[WHAT IS NEEDED] In the entries below, every line that contains "skriver" must be located and copied.

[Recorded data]
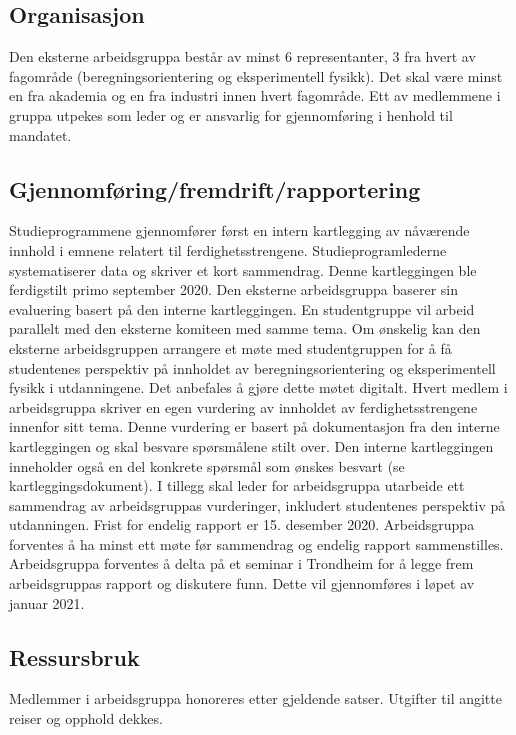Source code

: \documentclass{article}
\begin{document}
\subsection{Organisasjon}
Den eksterne arbeidsgruppa består av minst 6 representanter, 3 fra hvert av fagområde (beregningsorientering og eksperimentell fysikk). Det skal være minst en fra akademia og en fra industri innen hvert fagområde.
Ett av medlemmene i gruppa utpekes som leder og er ansvarlig for gjennomføring i henhold til mandatet.

\subsection{Gjennomføring/fremdrift/rapportering}
Studieprogrammene gjennomfører først en intern kartlegging av nåværende innhold i emnene relatert til ferdighetsstrengene. Studieprogramlederne systematiserer data og skriver et kort sammendrag. Denne kartleggingen ble ferdigstilt primo september 2020.
Den eksterne arbeidsgruppa baserer sin evaluering basert på den interne kartleggingen. En studentgruppe vil arbeid parallelt med den eksterne komiteen med samme tema. Om ønskelig kan den eksterne arbeidsgruppen arrangere et møte med studentgruppen for å få studentenes perspektiv på innholdet av beregningsorientering og eksperimentell fysikk i utdanningene. Det anbefales å gjøre dette møtet digitalt.
Hvert medlem i arbeidsgruppa skriver en egen vurdering av innholdet av ferdighetsstrengene innenfor sitt tema. Denne vurdering er basert på dokumentasjon fra den interne kartleggingen og skal besvare spørsmålene stilt over. Den interne kartleggingen inneholder også en del konkrete spørsmål som ønskes besvart (se kartleggingsdokument).
I tillegg skal leder for arbeidsgruppa utarbeide ett sammendrag av arbeidsgruppas vurderinger, inkludert studentenes perspektiv på utdanningen.
Frist for endelig rapport er 15. desember 2020.
Arbeidsgruppa forventes å ha minst ett møte før sammendrag og endelig rapport sammenstilles.
Arbeidsgruppa forventes å delta på et seminar i Trondheim for å legge frem arbeidsgruppas rapport og diskutere funn. Dette vil gjennomføres i løpet av januar 2021.

\subsection{Ressursbruk}
Medlemmer i arbeidsgruppa honoreres etter gjeldende satser.
Utgifter til angitte reiser og opphold dekkes.



\end{document}
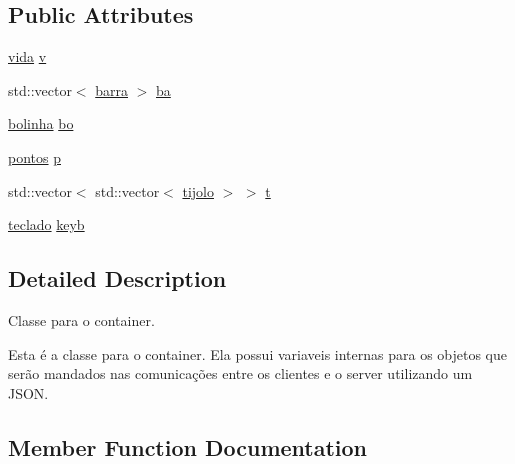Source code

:\subsection*{Public Attributes}
\begin{DoxyCompactItemize}
\item 
\hyperlink{classvida}{vida} \hyperlink{classcontainer_a4325e82e5cadf6795d352eff867701ea}{v}
\item 
std\+::vector$<$ \hyperlink{classbarra}{barra} $>$ \hyperlink{classcontainer_ad22e7caec50674c234eff9f4a52e0d2a}{ba}
\item 
\hyperlink{classbolinha}{bolinha} \hyperlink{classcontainer_a7f91f9ac48a9830e1ce05cd441c21763}{bo}
\item 
\hyperlink{classpontos}{pontos} \hyperlink{classcontainer_acd76736c06d59233703b8df3bed61d69}{p}
\item 
std\+::vector$<$ std\+::vector$<$ \hyperlink{classtijolo}{tijolo} $>$ $>$ \hyperlink{classcontainer_a84e973e8af87828958dff85ad4053b03}{t}
\item 
\hyperlink{classteclado}{teclado} \hyperlink{classcontainer_a22d0cefc9aa2a60d8c0d07b37613d266}{keyb}
\end{DoxyCompactItemize}


\subsection{Detailed Description}
Classe para o container. 

Esta é a classe para o container. Ela possui variaveis internas para os objetos que serão mandados nas comunicações entre os clientes e o server utilizando um J\+S\+ON. 

\subsection{Member Function Documentation}
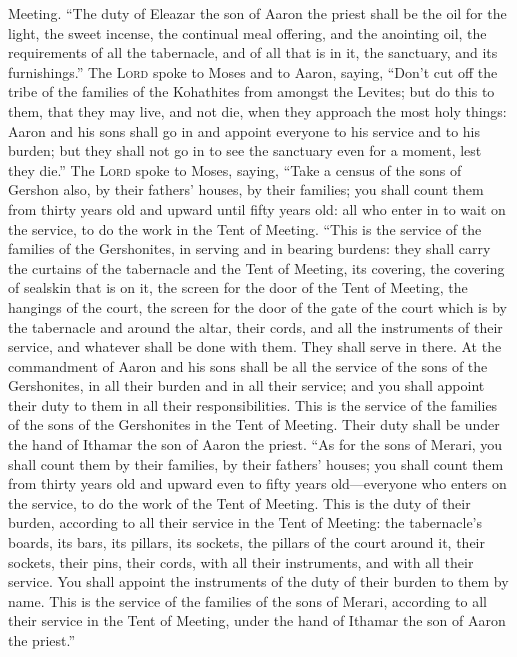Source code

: Meeting.  ``The duty of Eleazar the son of Aaron the
priest shall be the oil for the light, the sweet incense, the continual
meal offering, and the anointing oil, the requirements of all the
tabernacle, and of all that is in it, the sanctuary, and its
furnishings.''  The \textsc{Lord} spoke to Moses and to
Aaron, saying,  ``Don't cut off the tribe of the families
of the Kohathites from amongst the Levites;  but do this
to them, that they may live, and not die, when they approach the most
holy things: Aaron and his sons shall go in and appoint everyone to his
service and to his burden;  but they shall not go in to
see the sanctuary even for a moment, lest they die.'' 
The \textsc{Lord} spoke to Moses, saying,  ``Take a
census of the sons of Gershon also, by their fathers' houses, by their
families;  you shall count them from thirty years old and
upward until fifty years old: all who enter in to wait on the service,
to do the work in the Tent of Meeting.  ``This is the
service of the families of the Gershonites, in serving and in bearing
burdens:  they shall carry the curtains of the tabernacle
and the Tent of Meeting, its covering, the covering of sealskin that is
on it, the screen for the door of the Tent of Meeting, 
the hangings of the court, the screen for the door of the gate of the
court which is by the tabernacle and around the altar, their cords, and
all the instruments of their service, and whatever shall be done with
them. They shall serve in there.  At the commandment of
Aaron and his sons shall be all the service of the sons of the
Gershonites, in all their burden and in all their service; and you shall
appoint their duty to them in all their responsibilities.
 This is the service of the families of the sons of the
Gershonites in the Tent of Meeting. Their duty shall be under the hand
of Ithamar the son of Aaron the priest.  ``As for the
sons of Merari, you shall count them by their families, by their
fathers' houses;  you shall count them from thirty years
old and upward even to fifty years old---everyone who enters on the
service, to do the work of the Tent of Meeting.  This is
the duty of their burden, according to all their service in the Tent of
Meeting: the tabernacle's boards, its bars, its pillars, its sockets,
 the pillars of the court around it, their sockets, their
pins, their cords, with all their instruments, and with all their
service. You shall appoint the instruments of the duty of their burden
to them by name.  This is the service of the families of
the sons of Merari, according to all their service in the Tent of
Meeting, under the hand of Ithamar the son of Aaron the priest.''

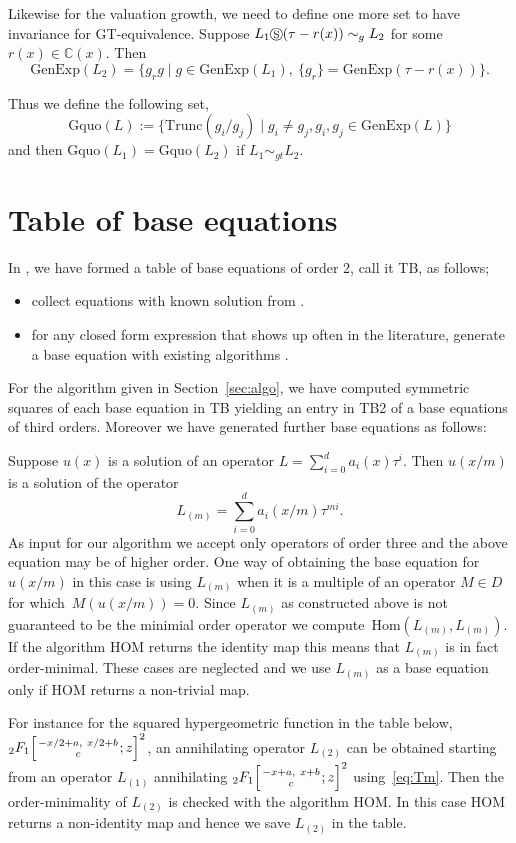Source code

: \documentclass{article}
\newcommand{\C}{{\mathbb{C}}} \newcommand{\N}{{\mathbb{N}}}
\newcommand{\Hom}{\mathrm{Hom}}
\newcommand{\cS}{\circledS}
\newcommand{\genexp}{\mathrm{GenExp}}
\newcommand{\trunc}{\mathrm{Trunc}}
\newcommand{\Gq}{\mathrm{Gquo}}
\begin{document}
Likewise for the valuation growth, we need to define one more set to have invariance for GT-equivalence.
Suppose $L_1 \cS (\tau-r(x)) \sim_g L_2$ for some $r(x) \in \C(x)$. Then 
$$\genexp(L_2)=\{ g_r g \mid g \in \genexp(L_1), \ \{g_r\}=\genexp(\tau-r(x)) \}.$$


Thus we define the following set,
$$\Gq(L):=\{ \trunc(g_i/g_j) \mid g_i \neq g_j,  g_i, g_j \in \genexp(L)\}$$
and then $\Gq(L_1)=\Gq(L_2)$ if $L_1 \sim_{gt} L_2$.



\section{Table of base equations}



In \cite{YC11, CHG10}, we have formed a table of base equations of order 2, call it TB, as follows;
\begin{itemize}
\item collect equations with known solution from \cite{abst, AG76}.
\item for any closed form expression that shows up often in the literature, generate a base equation with existing algorithms \cite{ChyzakDM, KoutschHF}.
\end{itemize}
For the algorithm given in Section~\ref{sec:algo}, we have computed symmetric squares of each base equation in TB yielding an entry in TB2 of a base equations of third orders.  Moreover we have generated further base equations as follows:

Suppose $u(x)$ is a solution of an operator $L=\sum_{i=0}^d a_i(x)\tau^i$.
Then $u(x/m)$ is a solution of the operator
\begin{equation} \label{eq:Tm}
 L_{(m)}=\sum_{i=0}^d a_i(x/m)\tau^{mi}.
\end{equation}
As input for our algorithm we accept only operators of order three and the above equation
may be of higher order. One way of obtaining the base equation for $u(x/m)$ in this case
is using $L_{(m)}$ when it is a multiple of an operator $M\in D$ for which~$M(u(x/m))=0$.
Since $L_{(m)}$ as constructed above is not guaranteed to be the minimial order operator
we compute~$\Hom(L_{(m)},L_{(m)})$. If the algorithm HOM returns the identity map this means
that $L_{(m)}$ is in fact order-minimal. These cases are neglected and
we use $L_{(m)}$ as a base equation only if HOM returns a non-trivial map.

For instance for the squared hypergeometric function in the table below,
${}_2F_1\Big[\genfrac{}{}{0pt}{}{-x/2+a, \ x/2+b}{c} ; z \Big]^2$, an annihilating
operator $L_{(2)}$ can be obtained starting from an operator $L_{(1)}$ annihilating
${}_2F_1\Big[\genfrac{}{}{0pt}{}{-x+a, \ x+b}{c} ; z \Big]^2$ using~\eqref{eq:Tm}.  Then
the order-minimality of $L_{(2)}$ is checked with the algorithm HOM. In this case HOM returns
a non-identity map and hence we save $L_{(2)}$ in the table.
\end{document}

[SOLUTION FOR THIS EXERCISE]
Studieprogrammene gjennomfører først en intern kartlegging av nåværende innhold i emnene relatert til ferdighetsstrengene. Studieprogramlederne systematiserer data og skriver et kort sammendrag. Denne kartleggingen ble ferdigstilt primo september 2020.
Hvert medlem i arbeidsgruppa skriver en egen vurdering av innholdet av ferdighetsstrengene innenfor sitt tema. Denne vurdering er basert på dokumentasjon fra den interne kartleggingen og skal besvare spørsmålene stilt over. Den interne kartleggingen inneholder også en del konkrete spørsmål som ønskes besvart (se kartleggingsdokument).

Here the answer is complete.